John W. Nicholson reddwarf2956 at yahoo.com
Mon Feb 20 02:19:41 CET 2012


I hope I can get some help doing the following because I am poor at writing programs in more than one way. One I don't have the money, and two I don't have the experience.  What I do is import a sequence into Open Office spreadsheet and compare/calulate values. This is very limited in data and speed, but allow me to see things overlooked by others. I also do have pari/GP and can run scripts. However, I have not come up with a script to do the following:

1.
I would like to see a 3D graph of  x = A182873, y = A190874, and z = the number of times an intersection of (x,y) is used. Color can also be used to show where the last z-number occurred. For example, the value at (4,9) would have the color of first and last least use because there is only one *odd gap* between two Ramanujan primes; namely the one between 2 and 11. While (1,2) {Twins Ramanujan primes} would have a color of currently used because there are a lot of twin Ramanujan primes. (It would be really cool if a special color is used for when a maximal prime gap, A002386 and 2*A002386, occurs.)

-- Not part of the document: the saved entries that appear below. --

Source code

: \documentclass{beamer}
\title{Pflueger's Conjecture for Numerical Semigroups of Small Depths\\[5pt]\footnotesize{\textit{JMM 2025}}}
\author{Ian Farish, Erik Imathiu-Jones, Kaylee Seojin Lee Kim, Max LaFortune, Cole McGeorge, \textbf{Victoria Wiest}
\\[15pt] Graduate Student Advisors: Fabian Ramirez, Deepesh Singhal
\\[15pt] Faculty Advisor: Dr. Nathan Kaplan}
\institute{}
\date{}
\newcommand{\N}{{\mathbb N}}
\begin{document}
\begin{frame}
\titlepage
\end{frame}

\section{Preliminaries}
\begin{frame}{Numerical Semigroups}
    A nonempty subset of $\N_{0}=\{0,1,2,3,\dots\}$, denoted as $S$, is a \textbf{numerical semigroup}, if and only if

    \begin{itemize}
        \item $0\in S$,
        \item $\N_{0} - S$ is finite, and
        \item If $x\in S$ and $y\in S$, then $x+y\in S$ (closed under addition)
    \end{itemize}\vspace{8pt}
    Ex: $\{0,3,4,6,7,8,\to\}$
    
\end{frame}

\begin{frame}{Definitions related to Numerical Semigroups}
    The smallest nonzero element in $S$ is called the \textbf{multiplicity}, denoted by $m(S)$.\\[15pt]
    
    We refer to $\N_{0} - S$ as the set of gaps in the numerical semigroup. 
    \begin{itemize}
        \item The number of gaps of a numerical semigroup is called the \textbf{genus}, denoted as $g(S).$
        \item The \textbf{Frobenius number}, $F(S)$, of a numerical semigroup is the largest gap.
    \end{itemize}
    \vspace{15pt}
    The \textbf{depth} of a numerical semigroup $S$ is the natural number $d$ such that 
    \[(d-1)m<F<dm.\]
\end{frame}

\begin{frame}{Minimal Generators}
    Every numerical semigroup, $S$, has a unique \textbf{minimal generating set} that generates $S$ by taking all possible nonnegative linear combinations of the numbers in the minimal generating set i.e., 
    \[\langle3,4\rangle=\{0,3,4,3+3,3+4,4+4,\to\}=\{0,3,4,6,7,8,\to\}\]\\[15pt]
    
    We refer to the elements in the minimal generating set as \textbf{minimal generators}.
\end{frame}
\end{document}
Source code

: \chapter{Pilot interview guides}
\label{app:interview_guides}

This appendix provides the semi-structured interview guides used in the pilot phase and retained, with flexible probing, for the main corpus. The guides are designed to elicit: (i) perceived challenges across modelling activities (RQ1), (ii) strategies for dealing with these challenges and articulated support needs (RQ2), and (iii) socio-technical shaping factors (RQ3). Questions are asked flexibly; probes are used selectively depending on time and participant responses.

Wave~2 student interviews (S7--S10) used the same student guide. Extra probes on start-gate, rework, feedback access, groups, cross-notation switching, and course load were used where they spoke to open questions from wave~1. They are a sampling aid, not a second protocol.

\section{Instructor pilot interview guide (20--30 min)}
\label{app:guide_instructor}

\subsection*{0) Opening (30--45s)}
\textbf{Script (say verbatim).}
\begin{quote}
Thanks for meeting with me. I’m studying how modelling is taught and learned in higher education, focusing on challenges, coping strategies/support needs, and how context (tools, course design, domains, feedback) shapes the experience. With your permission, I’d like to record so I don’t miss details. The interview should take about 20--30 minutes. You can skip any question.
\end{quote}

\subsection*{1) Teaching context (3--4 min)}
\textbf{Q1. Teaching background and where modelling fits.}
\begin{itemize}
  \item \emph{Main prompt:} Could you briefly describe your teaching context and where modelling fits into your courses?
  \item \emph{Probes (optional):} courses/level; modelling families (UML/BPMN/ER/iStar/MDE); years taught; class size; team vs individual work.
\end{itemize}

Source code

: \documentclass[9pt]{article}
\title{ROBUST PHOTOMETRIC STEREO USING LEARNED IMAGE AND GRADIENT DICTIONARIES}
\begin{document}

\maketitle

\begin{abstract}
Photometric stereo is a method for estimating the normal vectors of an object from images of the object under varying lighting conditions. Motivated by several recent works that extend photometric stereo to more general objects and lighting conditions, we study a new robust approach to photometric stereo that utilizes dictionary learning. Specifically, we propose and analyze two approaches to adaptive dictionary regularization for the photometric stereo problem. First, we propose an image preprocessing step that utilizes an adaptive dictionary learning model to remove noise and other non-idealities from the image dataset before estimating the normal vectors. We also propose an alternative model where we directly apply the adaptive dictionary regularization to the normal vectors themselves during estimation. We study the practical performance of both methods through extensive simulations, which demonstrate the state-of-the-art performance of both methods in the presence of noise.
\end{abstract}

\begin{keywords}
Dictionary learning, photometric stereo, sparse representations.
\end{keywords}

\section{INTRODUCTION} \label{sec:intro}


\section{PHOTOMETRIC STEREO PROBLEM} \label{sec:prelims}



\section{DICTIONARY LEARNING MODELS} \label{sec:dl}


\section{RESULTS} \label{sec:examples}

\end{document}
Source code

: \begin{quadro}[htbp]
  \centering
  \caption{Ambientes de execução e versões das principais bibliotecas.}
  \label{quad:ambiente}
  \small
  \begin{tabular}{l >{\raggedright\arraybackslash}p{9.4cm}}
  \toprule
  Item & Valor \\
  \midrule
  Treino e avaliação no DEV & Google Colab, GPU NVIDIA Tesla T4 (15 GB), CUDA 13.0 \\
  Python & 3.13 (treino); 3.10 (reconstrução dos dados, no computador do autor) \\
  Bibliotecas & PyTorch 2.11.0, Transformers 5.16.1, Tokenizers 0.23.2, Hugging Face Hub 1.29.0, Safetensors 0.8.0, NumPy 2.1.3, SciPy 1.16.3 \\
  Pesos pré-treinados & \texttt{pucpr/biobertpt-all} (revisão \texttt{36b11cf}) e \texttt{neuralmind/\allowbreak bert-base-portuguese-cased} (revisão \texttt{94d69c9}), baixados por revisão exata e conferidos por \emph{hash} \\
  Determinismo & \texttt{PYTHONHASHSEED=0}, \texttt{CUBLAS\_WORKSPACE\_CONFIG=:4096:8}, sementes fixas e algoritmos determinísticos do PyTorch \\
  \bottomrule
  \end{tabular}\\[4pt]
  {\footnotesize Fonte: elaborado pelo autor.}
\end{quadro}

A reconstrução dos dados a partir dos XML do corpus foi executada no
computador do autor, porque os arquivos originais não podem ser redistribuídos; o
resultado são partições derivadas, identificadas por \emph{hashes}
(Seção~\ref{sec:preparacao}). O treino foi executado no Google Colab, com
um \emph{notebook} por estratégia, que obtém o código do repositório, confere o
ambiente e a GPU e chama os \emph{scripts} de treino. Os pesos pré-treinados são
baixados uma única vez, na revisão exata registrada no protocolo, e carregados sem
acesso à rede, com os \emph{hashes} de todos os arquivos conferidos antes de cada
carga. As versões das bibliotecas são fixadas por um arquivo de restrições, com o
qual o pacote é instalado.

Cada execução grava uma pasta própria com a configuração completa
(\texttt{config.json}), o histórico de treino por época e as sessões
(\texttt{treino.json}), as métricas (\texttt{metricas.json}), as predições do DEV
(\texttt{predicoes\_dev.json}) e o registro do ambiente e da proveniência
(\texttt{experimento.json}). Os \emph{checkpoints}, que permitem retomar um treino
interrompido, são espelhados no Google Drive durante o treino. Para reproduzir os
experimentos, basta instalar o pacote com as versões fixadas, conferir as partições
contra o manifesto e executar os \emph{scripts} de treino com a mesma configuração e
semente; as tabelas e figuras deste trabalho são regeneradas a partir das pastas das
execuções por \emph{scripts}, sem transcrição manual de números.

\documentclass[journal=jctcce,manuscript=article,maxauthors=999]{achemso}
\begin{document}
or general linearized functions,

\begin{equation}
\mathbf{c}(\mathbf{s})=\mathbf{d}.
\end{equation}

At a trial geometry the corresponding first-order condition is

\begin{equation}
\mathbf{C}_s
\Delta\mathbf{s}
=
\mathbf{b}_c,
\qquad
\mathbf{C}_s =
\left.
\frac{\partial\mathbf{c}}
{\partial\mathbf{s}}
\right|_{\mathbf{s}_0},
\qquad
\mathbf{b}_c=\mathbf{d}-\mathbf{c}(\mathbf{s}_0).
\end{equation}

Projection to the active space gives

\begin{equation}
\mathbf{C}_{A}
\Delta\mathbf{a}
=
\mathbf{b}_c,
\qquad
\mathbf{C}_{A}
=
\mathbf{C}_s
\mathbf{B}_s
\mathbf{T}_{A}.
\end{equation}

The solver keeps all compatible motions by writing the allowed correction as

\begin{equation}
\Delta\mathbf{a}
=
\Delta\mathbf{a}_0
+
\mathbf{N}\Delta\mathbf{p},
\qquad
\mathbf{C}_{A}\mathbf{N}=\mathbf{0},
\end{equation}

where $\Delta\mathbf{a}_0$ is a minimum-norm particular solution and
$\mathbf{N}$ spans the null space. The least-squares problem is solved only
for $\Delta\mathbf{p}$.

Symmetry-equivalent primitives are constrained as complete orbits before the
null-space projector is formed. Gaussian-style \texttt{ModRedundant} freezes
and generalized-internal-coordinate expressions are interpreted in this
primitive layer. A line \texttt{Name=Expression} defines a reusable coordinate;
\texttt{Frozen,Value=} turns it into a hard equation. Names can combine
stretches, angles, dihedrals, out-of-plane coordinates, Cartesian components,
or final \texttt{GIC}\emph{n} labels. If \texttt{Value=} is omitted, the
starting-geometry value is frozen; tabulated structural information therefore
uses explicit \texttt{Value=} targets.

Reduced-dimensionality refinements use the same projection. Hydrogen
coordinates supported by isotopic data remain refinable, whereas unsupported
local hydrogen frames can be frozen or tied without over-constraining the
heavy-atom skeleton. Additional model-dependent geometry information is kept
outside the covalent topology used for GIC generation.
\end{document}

A plot2 graph using n<= 10000 showing the 2D,  x = A182873, y = A190874, of this graph:

https://oeis.org/plot2a?name1=A182873&name2=A190874&tform1=untransformed&tform2=untransformed&shift=0&radiop1=xy&drawpoints=true


The file with the 3D graph should be able to be added list of links within the sequences A182873 and A190874.

2.
 I realize that A165959 is the smallest values of an inequality (see http://en.wikipedia.org/wiki/Ramanujan_prime#Ramanujan_prime_corollary, A168421 and A168425) linked from each Ramanujan prime, A104272, to the next. I know that some Ramanujan primes are twin Ramanujan primes, so there is only one term between (R_n,R_(n+1)] and it is R_(n+1). For others, I know that there are multiple terms term between (R_n,R_(n+1)] . A new sequence is needed for these terms using A165959 as the first column. In effect, this new sequence proves a sharp upper bounds to all of the term values of A000040, prime numbers, but in a tabf table of increasing values depending on the values of  A168421, A104272, A182873 and A190874.